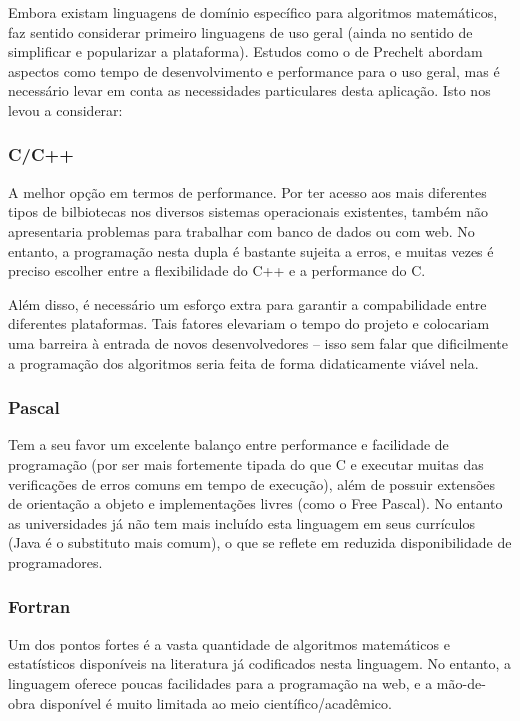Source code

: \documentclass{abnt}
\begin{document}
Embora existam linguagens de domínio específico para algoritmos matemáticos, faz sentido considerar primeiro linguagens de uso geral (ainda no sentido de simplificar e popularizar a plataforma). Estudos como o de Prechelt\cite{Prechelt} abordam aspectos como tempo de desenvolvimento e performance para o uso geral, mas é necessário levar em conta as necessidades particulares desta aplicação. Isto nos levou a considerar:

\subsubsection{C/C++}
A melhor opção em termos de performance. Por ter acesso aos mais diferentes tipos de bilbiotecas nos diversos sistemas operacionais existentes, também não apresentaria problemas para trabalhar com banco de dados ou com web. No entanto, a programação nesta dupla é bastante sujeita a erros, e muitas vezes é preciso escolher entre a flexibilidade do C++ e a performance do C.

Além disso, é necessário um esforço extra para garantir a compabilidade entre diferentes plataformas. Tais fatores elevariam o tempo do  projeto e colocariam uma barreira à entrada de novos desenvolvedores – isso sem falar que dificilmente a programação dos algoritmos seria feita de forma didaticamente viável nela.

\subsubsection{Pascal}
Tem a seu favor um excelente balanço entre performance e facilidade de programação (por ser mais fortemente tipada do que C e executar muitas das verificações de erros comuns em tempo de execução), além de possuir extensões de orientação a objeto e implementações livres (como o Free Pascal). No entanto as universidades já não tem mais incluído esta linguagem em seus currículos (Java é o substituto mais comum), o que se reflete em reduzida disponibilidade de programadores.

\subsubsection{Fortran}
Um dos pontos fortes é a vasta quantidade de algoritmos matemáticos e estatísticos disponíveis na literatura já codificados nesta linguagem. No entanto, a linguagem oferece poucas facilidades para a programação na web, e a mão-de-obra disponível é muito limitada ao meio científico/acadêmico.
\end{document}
---+---
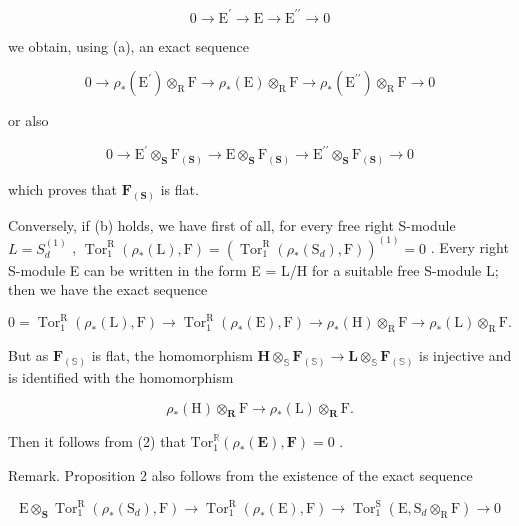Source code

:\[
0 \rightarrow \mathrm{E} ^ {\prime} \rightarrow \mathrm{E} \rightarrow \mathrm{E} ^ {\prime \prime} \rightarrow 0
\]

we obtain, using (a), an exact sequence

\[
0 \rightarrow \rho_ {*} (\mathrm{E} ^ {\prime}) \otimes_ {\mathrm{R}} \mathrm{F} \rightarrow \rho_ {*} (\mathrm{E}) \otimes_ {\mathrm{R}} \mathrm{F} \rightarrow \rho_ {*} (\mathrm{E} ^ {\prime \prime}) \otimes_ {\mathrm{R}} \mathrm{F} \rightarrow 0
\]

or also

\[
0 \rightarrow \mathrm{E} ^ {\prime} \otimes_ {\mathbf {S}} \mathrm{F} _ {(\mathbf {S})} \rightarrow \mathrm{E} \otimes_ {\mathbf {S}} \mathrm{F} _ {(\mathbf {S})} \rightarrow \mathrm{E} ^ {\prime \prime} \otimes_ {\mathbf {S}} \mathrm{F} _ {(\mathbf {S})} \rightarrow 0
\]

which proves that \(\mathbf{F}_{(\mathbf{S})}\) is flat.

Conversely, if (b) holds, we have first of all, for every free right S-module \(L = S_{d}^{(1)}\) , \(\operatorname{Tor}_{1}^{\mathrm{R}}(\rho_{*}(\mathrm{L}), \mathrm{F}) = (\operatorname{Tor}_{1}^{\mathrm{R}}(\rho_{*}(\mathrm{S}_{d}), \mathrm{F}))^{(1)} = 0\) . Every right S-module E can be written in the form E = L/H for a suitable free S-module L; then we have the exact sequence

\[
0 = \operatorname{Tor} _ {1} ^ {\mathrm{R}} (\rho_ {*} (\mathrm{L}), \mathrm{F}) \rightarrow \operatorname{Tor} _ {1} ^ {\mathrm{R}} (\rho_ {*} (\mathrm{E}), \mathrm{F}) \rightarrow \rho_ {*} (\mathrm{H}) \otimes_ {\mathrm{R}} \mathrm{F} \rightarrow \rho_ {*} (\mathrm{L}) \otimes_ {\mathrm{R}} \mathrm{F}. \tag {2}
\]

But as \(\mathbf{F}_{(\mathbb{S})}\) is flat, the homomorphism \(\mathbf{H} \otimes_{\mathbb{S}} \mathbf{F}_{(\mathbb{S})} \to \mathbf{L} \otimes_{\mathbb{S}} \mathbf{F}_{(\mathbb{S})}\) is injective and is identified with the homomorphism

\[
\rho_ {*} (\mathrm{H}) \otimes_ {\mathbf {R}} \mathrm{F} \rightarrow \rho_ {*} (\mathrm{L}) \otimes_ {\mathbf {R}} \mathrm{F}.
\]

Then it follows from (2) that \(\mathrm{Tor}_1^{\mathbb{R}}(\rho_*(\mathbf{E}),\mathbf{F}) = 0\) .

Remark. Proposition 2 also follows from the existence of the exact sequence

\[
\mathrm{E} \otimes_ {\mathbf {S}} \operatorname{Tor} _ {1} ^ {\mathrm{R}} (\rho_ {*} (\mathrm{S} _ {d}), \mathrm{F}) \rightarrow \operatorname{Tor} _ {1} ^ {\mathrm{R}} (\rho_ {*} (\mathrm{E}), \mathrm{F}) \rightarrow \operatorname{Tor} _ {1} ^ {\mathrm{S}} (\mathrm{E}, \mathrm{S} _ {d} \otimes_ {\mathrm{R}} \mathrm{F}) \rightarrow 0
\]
---+---
▶ _WORK TO BE COMPLETED_:
Would you please show every line of the material above that includes the string "also"?

▶ _EXERCISE SOLUTION_:
or also
Remark. Proposition 2 also follows from the existence of the exact sequence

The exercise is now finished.